Re: [PR] [SPARK-50793][SQL] Fix MySQL cast function for DOUBLE, LONGTEXT, BIGINT and BLOB types [spark]

via GitHub Sat, 25 Jan 2025 06:30:42 -0800


sunxiaoguang commented on code in PR #49453:
URL: https://github.com/apache/spark/pull/49453#discussion_r1929552100



##########
connector/docker-integration-tests/src/test/scala/org/apache/spark/sql/jdbc/v2/MySQLIntegrationSuite.scala:
##########
@@ -241,6 +241,61 @@ class MySQLIntegrationSuite extends 
DockerJDBCIntegrationV2Suite with V2JDBCTest
     assert(rows10(0).getString(0) === "amy")
     assert(rows10(1).getString(0) === "alex")
   }
+
+  test("SPARK-50793: MySQL JDBC Connector failed to cast some types") {
+    val tableName = catalogName + ".test_cast_function"
+    withTable(tableName) {
+      val stringValue = "0"
+      val stringLiteral = "'0'"
+      val longValue = 0L
+      val binaryValue = Array[Byte](0x30)
+      val binaryLiteral = "x'30'"
+      val doubleValue = 0.0
+      val doubleLiteral = "0.0"
+      // CREATE table to use types defined in Spark SQL
+      sql(
+        s"CREATE TABLE $tableName (string_col STRING, long_col LONG, " +
+          "binary_col BINARY, double_col DOUBLE)")
+      sql(
+        s"INSERT INTO $tableName VALUES($stringLiteral, $longValue, 
$binaryLiteral, $doubleValue)")
+
+      def testCast(
+          castType: String,
+          sourceCol: String,
+          targetCol: String,
+          targetDataType: DataType,
+          targetValue: Any): Unit = {
+        val sql = s"SELECT CAST($sourceCol AS $castType) AS target " +
+          s"FROM $tableName WHERE CAST($sourceCol AS $castType) = $targetCol"
+        val df = spark.sql(sql)
+        castType match {
+          case "SHORT" | "INTEGER" =>
+            checkError(
+              exception = intercept[SparkException] {
+                df.collect()
+              },
+              condition = null)
+          case _ =>
+            checkFilterPushed(df)
+            checkAnswer(df, Seq(Row(targetValue)))
+            val expectedTypes = Array(targetDataType)
+            val resultTypes = df.schema.fields.map(_.dataType)
+            assert(resultTypes === expectedTypes, s"Failed to cast $sourceCol 
to $castType")
+        }
+      }
+
+      testCast("BINARY", "string_col", "binary_col", BinaryType, binaryValue);
+      testCast("SHORT", "string_col", "long_col", LongType, longValue)
+      testCast("INTEGER", "string_col", "long_col", LongType, longValue)
+      testCast("LONG", "string_col", "long_col", LongType, longValue)
+      // We use stringLiteral to make sure both values are using the same 
collation
+      testCast("STRING", "long_col", stringLiteral, StringType, stringValue)

Review Comment:
   Since the test runs with both `MariaDB connector/j 2.7.12` and `MySQL 
connector/j 9.1.0` we need this to make the behavior of test consistent.

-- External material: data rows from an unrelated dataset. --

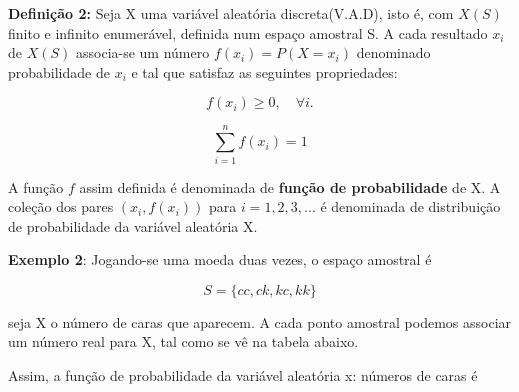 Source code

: \newpage
\textbf{Definição 2:} Seja X uma variável aleatória
discreta(V.A.D), isto é, com $X(S)$ finito e infinito enumerável,
definida num espaço amostral S. A cada resultado $x_{i}$ de $X(S)$
associa-se um número $f(x_{i})=P(X=x_{i})$ denominado
probabilidade de $x_{i}$ e tal que satisfaz as seguintes
propriedades:


$$
f(x_{i}) \geq 0, \quad \forall i.
$$

$$
\sum_{i=1}^{n}f(x_{i})=1
$$


A função $f$ assim definida é denominada de \textbf{função de
probabilidade} de X. A coleção dos pares $(x_{i}, f(x_{i}))$ para
$i=1,2,3,...$ é denominada de distribuição de probabilidade da
variável aleatória X.\vskip0.3cm

\textbf{Exemplo 2}: Jogando-se uma moeda duas vezes, o espaço
amostral é

$$
S= \{ cc, ck, kc, kk \}
$$

seja X o número de caras que aparecem. A cada ponto amostral
podemos associar um número real para X, tal como se vê na tabela
abaixo.




\begin{table}[!htb]
\end{table}



Assim, a função de probabilidade da variável aleatória x: números
de caras é

\begin{table}[!htb]
\end{table}


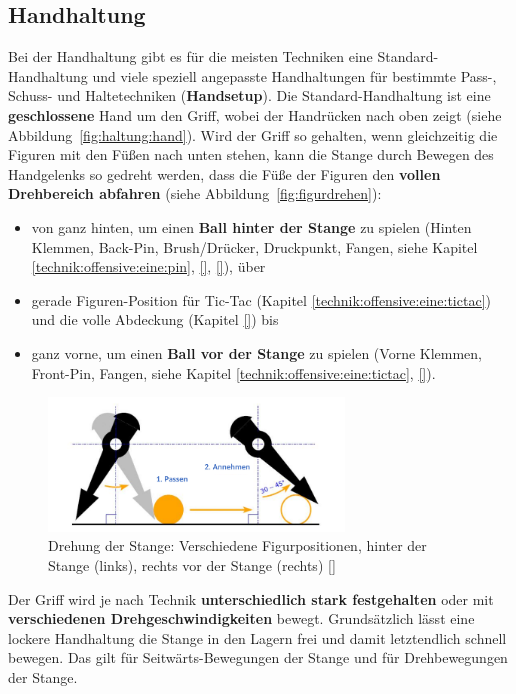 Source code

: \subsection{Handhaltung}
\label{technik:haltung:griffe}

Bei der Handhaltung gibt es für die meisten Techniken eine Standard-Handhaltung und viele speziell angepasste Handhaltungen für bestimmte Pass-, Schuss- und Haltetechniken (\textbf{Handsetup}). 
Die Standard-Handhaltung ist eine \textbf{geschlossene} Hand um den Griff, 
wobei der Handrücken nach oben zeigt (siehe Abbildung~\ref{fig:haltung:hand}).
Wird der Griff so gehalten, wenn gleichzeitig die Figuren mit den Füßen nach unten stehen, kann die Stange durch Bewegen des Handgelenks so gedreht werden, dass die Füße der Figuren den \textbf{vollen Drehbereich abfahren} (siehe Abbildung~\ref{fig:figurdrehen}):
\begin{itemize}
    \item von ganz hinten, um einen \textbf{Ball hinter der Stange} zu spielen (Hinten Klemmen, Back-Pin, Brush/Drücker, Druckpunkt, Fangen, siehe Kapitel \ref{technik:offensive:eine:pin}, \ref{}, \ref{}), über
\label{technik:offensive:eine:tictac}
    \item gerade Figuren-Position für Tic-Tac (Kapitel \ref{technik:offensive:eine:tictac}) und die volle Abdeckung (Kapitel \ref{}) bis 
    \item ganz vorne, um einen \textbf{Ball vor der Stange} zu spielen (Vorne Klemmen, Front-Pin, Fangen, siehe Kapitel \ref{technik:offensive:eine:tictac}, \ref{}).
\end{itemize}

\begin{figure}
    \centering 
        \includegraphics[width=0.7\textwidth]{img/haltung_figur.png} 
        \caption{Drehung der Stange: Verschiedene Figurpositionen, hinter der Stange (links), rechts vor der Stange (rechts) [\cite{itsf_basics}]} 
        \label{fig:haltung:figur} 
\end{figure}

Der Griff wird je nach Technik \textbf{unterschiedlich stark festgehalten} oder mit \textbf{verschiedenen Drehgeschwindigkeiten} bewegt.
Grundsätzlich lässt eine lockere Handhaltung die Stange in den Lagern frei und damit letztendlich schnell bewegen.
Das gilt für Seitwärts-Bewegungen der Stange und für Drehbewegungen der Stange.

It's a 
lot of detail. Simply put, we don't want to change the environment and changing 
the behavior of test setup, so we need to make the new test works with existing 
test setup while still validating the test cases.
   
   And the following is the detail for everyone's reference. The reason they 
are incompatible is that for the test setup, `MariaDB connector/j 2.7.12` uses 
`utf8mb4_unicode_ci` for `collation_connection`, on the other hand `MySQL 
connector/j 9.1.0` uses `utf8mb4_0900_ai_ci` for `collation_connection`. The 
test would fail without using `stringLiteral` at here like this.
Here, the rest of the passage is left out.